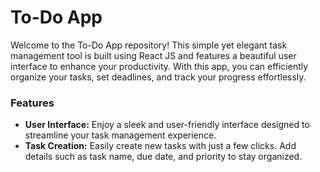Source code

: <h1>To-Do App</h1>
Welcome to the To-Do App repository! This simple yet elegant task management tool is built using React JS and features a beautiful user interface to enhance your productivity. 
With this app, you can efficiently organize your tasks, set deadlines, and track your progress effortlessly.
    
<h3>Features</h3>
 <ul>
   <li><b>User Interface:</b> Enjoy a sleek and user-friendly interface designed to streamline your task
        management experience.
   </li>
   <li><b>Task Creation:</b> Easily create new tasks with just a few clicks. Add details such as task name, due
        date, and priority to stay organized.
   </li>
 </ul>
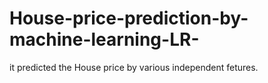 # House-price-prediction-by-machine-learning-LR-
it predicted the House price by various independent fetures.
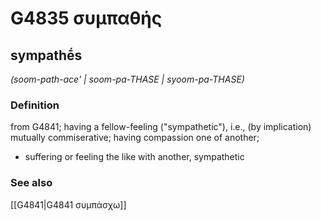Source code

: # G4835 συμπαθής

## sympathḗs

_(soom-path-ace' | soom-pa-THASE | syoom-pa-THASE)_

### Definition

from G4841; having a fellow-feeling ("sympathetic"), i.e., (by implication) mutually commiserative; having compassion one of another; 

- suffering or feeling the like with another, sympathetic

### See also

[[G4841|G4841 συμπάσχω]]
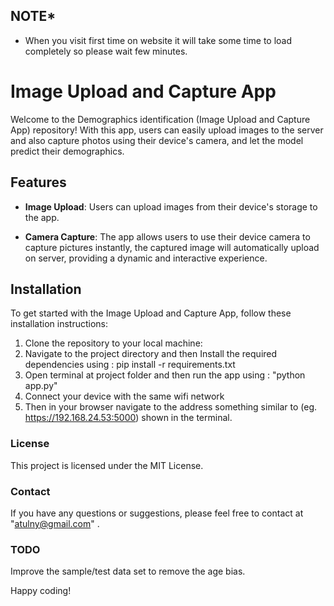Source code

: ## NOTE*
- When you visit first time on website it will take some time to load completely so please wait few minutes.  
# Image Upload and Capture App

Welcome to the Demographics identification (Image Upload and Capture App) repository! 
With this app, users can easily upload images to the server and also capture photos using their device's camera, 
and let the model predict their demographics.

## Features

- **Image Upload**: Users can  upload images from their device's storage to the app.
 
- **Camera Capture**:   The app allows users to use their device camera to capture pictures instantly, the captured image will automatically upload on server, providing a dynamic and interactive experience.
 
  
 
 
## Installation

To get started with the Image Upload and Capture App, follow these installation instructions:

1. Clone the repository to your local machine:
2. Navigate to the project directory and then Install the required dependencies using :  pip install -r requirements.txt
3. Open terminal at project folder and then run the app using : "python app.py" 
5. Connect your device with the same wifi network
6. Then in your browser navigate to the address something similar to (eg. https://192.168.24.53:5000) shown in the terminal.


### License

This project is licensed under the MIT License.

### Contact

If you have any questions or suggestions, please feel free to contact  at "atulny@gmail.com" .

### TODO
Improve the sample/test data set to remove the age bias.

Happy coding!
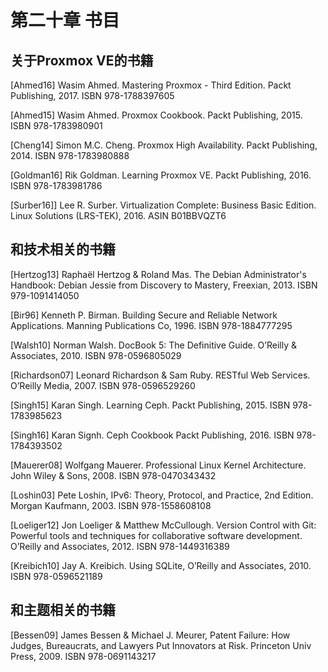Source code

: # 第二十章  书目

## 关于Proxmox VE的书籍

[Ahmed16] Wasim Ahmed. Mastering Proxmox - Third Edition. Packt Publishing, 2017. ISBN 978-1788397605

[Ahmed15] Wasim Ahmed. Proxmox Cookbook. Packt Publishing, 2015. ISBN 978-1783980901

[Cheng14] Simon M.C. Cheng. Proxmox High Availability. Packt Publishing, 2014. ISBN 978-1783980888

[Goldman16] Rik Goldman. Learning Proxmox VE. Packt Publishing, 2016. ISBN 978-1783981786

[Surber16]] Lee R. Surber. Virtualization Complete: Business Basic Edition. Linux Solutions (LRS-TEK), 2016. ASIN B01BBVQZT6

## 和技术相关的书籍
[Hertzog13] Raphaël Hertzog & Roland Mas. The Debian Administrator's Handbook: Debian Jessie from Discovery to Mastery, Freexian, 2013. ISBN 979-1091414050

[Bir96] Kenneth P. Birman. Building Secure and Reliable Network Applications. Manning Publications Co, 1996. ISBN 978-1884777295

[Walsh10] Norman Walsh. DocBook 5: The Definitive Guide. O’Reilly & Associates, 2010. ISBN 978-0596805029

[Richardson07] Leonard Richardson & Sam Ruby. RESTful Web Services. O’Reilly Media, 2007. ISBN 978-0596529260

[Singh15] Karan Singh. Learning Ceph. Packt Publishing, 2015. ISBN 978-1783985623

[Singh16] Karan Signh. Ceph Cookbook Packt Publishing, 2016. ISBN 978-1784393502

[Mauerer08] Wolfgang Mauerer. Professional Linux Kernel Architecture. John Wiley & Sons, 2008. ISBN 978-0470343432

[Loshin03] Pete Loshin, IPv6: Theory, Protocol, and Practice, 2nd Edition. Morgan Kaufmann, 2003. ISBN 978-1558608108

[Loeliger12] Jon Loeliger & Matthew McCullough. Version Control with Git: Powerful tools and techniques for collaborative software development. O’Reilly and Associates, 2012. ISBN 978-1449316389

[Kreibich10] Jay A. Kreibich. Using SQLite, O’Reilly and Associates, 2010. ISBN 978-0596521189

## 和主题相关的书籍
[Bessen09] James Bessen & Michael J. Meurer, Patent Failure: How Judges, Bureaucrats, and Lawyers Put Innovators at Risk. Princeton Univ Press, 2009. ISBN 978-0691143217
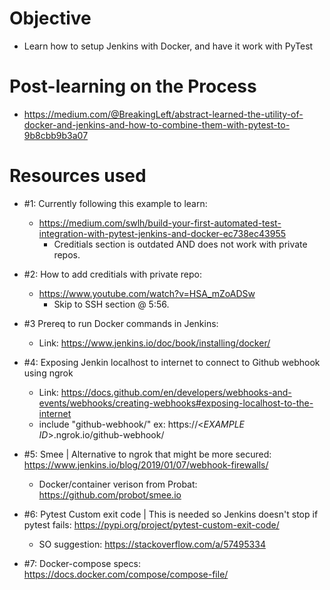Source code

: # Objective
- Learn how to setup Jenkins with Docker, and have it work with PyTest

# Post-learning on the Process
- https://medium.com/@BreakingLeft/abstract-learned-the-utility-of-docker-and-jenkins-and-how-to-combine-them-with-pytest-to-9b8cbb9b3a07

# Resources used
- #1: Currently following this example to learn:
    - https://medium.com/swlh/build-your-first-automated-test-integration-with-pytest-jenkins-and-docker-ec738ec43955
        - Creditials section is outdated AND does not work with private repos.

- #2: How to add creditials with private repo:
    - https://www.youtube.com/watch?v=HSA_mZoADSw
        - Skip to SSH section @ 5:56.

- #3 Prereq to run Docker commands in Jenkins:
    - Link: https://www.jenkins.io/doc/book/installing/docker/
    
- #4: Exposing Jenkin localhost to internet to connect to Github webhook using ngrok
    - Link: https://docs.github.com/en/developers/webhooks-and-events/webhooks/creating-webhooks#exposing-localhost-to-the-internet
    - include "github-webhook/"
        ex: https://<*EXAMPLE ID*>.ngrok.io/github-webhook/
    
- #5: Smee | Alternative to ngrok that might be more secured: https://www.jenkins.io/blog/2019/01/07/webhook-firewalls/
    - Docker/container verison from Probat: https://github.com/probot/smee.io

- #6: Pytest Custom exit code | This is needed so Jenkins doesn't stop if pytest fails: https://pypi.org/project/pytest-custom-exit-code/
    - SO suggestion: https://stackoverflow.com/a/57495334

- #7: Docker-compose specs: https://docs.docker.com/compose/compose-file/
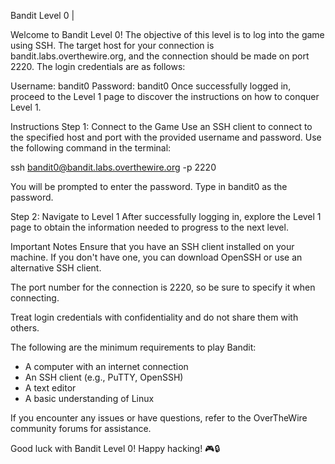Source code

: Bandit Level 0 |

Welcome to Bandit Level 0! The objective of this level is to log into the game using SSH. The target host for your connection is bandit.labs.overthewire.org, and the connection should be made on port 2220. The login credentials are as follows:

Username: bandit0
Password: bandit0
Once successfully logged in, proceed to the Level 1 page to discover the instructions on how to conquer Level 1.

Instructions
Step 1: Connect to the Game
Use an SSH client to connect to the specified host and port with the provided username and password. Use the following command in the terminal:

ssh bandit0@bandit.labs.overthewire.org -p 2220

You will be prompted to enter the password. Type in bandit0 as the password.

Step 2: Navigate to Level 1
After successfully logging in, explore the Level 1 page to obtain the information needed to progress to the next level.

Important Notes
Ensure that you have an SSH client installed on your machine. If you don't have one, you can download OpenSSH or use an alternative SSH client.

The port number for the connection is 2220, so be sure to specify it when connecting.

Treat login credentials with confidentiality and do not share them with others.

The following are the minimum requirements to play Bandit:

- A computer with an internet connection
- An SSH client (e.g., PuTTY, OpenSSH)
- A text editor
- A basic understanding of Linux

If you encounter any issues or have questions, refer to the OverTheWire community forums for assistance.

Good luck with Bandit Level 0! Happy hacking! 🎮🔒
==================================================
=== Your assignment ===
A single number is asked for: how many lines in the entries above hold the string "requirements".

=== Solution to this problem ===
2